The Augusta Rule: How to Shift $20,000 from Your Business to Your Pocket Tax-Free
The Augusta Rule: How to Shift $20,000 from Your Business to Your Pocket Tax-Free
COACHING POINTS
- The Loophole: IRS Code Section 280A(g), known as the Augusta Rule, allows homeowners to rent out their primary (or secondary) residence for up to 14 days per year without reporting the rental income on their tax return. It is 100% tax-free.
- The Strategy: Business owners can rent their own home to their own business for board meetings, strategy retreats, or video shoots. The business gets a tax deduction (Rent Expense), and the owner gets tax-free income.
- The Requirement: The rental price must be “reasonable” (Market Rate), and there must be a legitimate business purpose. You cannot just write a check for $50,000 for a one-day meeting.
Originally created to protect residents of Augusta, Georgia, who rented their homes during the Masters Golf Tournament, this rule is now the ultimate tax arbitrage for small business owners. It creates a rare “double dip”: The payer (your S-Corp) gets a deduction, and the payee (You) pays zero tax. It effectively moves money from a taxable bucket to a tax-free bucket legally. Source: IRC Section 280A(g) / Masters Tournament Exception
Scenario: You own an S-Corp. You hold 12 monthly board meetings at your home.

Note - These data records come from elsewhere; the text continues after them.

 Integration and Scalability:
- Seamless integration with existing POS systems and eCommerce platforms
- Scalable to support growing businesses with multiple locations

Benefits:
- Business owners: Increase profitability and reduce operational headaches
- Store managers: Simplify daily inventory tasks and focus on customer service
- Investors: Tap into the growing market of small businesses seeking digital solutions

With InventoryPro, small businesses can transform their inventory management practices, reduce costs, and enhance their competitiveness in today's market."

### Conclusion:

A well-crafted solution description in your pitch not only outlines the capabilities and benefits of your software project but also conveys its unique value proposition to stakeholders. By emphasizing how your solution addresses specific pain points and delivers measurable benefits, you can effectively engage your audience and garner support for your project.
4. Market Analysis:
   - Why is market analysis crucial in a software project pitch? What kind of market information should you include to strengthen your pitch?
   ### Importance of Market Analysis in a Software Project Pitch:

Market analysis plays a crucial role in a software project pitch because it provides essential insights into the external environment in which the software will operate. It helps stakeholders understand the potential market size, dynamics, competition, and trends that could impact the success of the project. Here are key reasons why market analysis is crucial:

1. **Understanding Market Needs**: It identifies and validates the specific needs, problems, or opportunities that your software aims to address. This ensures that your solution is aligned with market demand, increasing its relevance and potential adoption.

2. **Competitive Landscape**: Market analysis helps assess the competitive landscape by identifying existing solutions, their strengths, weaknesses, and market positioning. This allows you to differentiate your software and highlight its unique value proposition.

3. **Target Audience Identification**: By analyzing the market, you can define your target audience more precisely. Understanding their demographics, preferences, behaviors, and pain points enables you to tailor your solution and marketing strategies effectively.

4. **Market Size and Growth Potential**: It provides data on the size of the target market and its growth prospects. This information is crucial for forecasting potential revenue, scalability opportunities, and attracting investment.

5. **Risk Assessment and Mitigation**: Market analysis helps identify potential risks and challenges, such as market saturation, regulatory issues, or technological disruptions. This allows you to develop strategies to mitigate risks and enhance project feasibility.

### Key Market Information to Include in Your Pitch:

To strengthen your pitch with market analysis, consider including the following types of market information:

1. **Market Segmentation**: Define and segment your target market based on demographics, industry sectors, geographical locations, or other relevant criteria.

- Market Rate: A comparable hotel conference room costs $1,500/day.
- The Transfer:
Your S-Corp writes a check to YOU for $18,000 ($1,500 x 12 days).
S-Corp Impact: -$18,000 Expense (Reduces taxable profit). - The Outcome:
Your Personal Tax: $0. (Excluded from income under 280A).

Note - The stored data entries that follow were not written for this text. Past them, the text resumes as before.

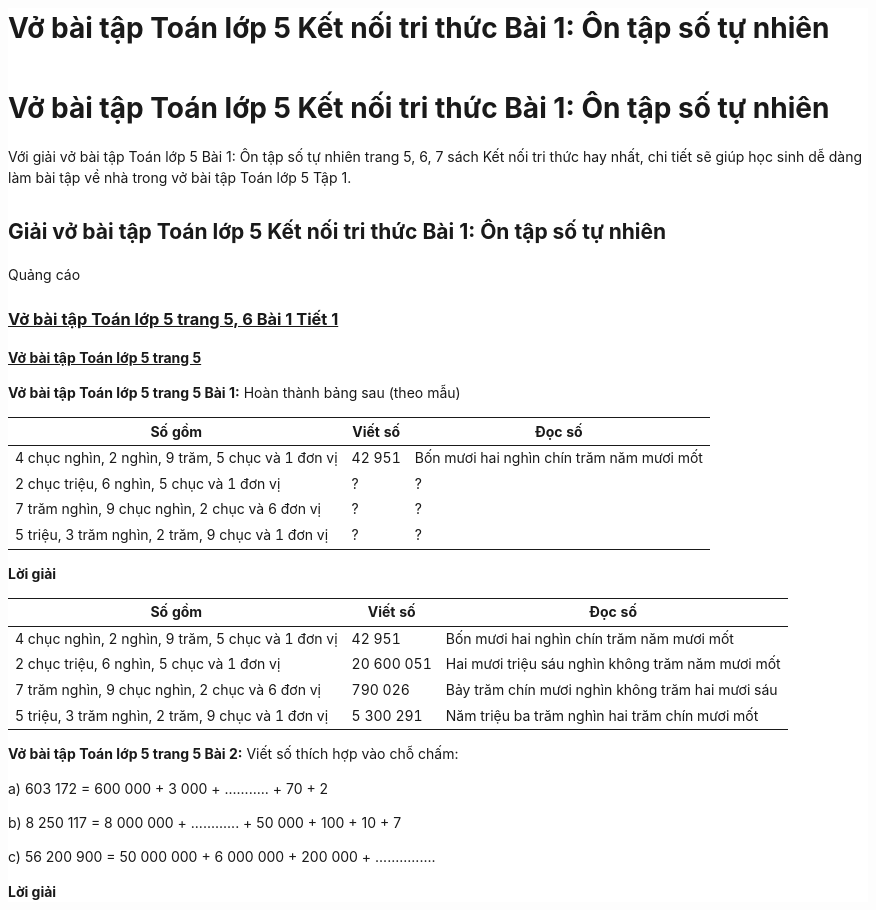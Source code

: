 # Vở bài tập Toán lớp 5 Kết nối tri thức Bài 1: Ôn tập số tự nhiên

# Vở bài tập Toán lớp 5 Kết nối tri thức Bài 1: Ôn tập số tự nhiên

Với giải vở bài tập Toán lớp 5 Bài 1: Ôn tập số tự nhiên trang 5, 6, 7 sách Kết nối tri thức hay nhất, chi tiết sẽ giúp học sinh dễ dàng làm bài tập về nhà trong vở bài tập Toán lớp 5 Tập 1.

## Giải vở bài tập Toán lớp 5 Kết nối tri thức Bài 1: Ôn tập số tự nhiên

Quảng cáo

### [**Vở bài tập Toán lớp 5 trang 5, 6 Bài 1 Tiết 1**](https://vietjack.com/vbt-toan-5-kn/bai-1-tiet-1-trang-5-tap-1.jsp)

[**Vở bài tập Toán lớp 5 trang 5**](https://vietjack.com/vbt-toan-5-kn/vbt-toan-lop-5-trang-5-tap-1.jsp)

**Vở bài tập Toán lớp 5 trang 5 Bài 1:** Hoàn thành bảng sau (theo mẫu)

**Số gồm** |  **Viết số** |  **Đọc số**  
---|---|---  
4 chục nghìn, 2 nghìn, 9 trăm, 5 chục và 1 đơn vị |  42 951 |  Bốn mươi hai nghìn chín trăm năm mươi mốt  
2 chục triệu, 6 nghìn, 5 chục và 1 đơn vị |  ? |  ?  
7 trăm nghìn, 9 chục nghìn, 2 chục và 6 đơn vị |  ? |  ?  
5 triệu, 3 trăm nghìn, 2 trăm, 9 chục và 1 đơn vị |  ? |  ?  
  
**Lời giải**

**Số gồm** |  **Viết số** |  **Đọc số**  
---|---|---  
4 chục nghìn, 2 nghìn, 9 trăm, 5 chục và 1 đơn vị |  42 951 |  Bốn mươi hai nghìn chín trăm năm mươi mốt  
2 chục triệu, 6 nghìn, 5 chục và 1 đơn vị |  20 600 051 |  Hai mươi triệu sáu nghìn không trăm năm mươi mốt  
7 trăm nghìn, 9 chục nghìn, 2 chục và 6 đơn vị |  790 026 |  Bảy trăm chín mươi nghìn không trăm hai mươi sáu  
5 triệu, 3 trăm nghìn, 2 trăm, 9 chục và 1 đơn vị |  5 300 291 |  Năm triệu ba trăm nghìn hai trăm chín mươi mốt  
  
**Vở bài tập Toán lớp 5 trang 5 Bài 2:** Viết số thích hợp vào chỗ chấm:

a) 603 172 = 600 000 + 3 000 + ........... + 70 + 2

b) 8 250 117 = 8 000 000 + ............ + 50 000 + 100 + 10 + 7

c) 56 200 900 = 50 000 000 + 6 000 000 + 200 000 + ...............

**Lời giải**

Total Tax Saved: If your marginal rate is 35%, you saved $6,300 in taxes simply by holding meetings at your dining table instead of the office.

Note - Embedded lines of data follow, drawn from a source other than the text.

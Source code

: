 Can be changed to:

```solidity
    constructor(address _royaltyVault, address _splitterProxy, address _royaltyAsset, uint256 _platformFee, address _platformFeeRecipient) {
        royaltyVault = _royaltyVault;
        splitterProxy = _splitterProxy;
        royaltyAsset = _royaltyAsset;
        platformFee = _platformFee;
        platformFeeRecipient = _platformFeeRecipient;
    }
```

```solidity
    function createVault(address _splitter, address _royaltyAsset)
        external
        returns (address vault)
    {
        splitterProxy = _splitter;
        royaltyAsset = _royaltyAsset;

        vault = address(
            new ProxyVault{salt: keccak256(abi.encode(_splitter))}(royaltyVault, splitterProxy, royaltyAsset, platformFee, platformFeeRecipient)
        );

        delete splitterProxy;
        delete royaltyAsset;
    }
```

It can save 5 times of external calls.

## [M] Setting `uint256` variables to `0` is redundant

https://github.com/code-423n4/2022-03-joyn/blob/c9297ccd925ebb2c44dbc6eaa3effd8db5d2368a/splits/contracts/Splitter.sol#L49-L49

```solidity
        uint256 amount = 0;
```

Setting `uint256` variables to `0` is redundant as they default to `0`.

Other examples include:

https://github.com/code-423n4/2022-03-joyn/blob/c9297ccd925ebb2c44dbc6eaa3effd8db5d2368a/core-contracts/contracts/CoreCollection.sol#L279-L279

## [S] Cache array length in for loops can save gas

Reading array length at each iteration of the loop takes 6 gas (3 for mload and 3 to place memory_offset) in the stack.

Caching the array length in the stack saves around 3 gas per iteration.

Net Tax Savings Calculation ($)
| Strategy | Total Tax Bill ($100k Profit) |
|---|---|
| Standard (Take Salary/Dividend) | 30000 |
| Augusta Rule (Rent Deduction) | 23700 |
*The Augusta Rule acts as a tax shield, wiping out the tax liability on the first $15,000-$20,000 of income distributed from your company.
What-If Scenario: The “Audit Proof” Paper Trail
Comparison: Doing it sloppy vs. Doing it right.
| Documentation Level | IRS Disallowance Risk (Score 0-100) |
|---|---|
| Just wrote a check (No minutes) | 95 |
| Meeting Minutes + Hotel Comparables | 5 |
Execution Protocol
Go to Peerspace.com or call a local Marriott. Get a quote for a “Conference Room + Catering” for 8 hours. Print this quote to your PDF file. If the quote is $1,000, that is your defensible daily rate.
Pick 14 specific dates (e.g., the first Friday of every month + 2 strategic planning days). Create an “Invoice” from you (Landlord) to your Business (Tenant) for facility rental on these dates.
Ideally, the business should NOT issue a 1099 to you for this rent, because issuance implies it is taxable income. Just document it internally. If a 1099 is issued by mistake, you must report it on Schedule E and then negate it with a specific “Section 280A Exclusion” line item to avoid tax.
COACHING DIRECTIVE
- Do This: Use this strategy if you have a legitimate business (LLC/S-Corp). It is one of the easiest “low hanging fruit” deductions available.
- Avoid This: Exceeding 14 days. If you rent it for 15 days, the entire 15 days become taxable. The cliff is steep. Stop at 14.
Frequently Asked Questions
Can employees do this?
No. This is primarily for business owners. Employees cannot deduct unreimbursed business expenses (TCJA 2017), and receiving rent from an employer is messy.
Does it cover food?
No. The Augusta Rule covers the rental of the space only. Food and catering should be expensed separately by the business as “Business Meals” (50% deductible).
What about my vacation home?
Yes! The rule applies to any dwelling unit you use as a residence. You can rent your beach house for 14 days and your main home for 14 days? No. The 14-day limit is usually applied per taxpayer (property aggregate), though aggressive CPAs argue per property. Stick to 14 days total to be safe.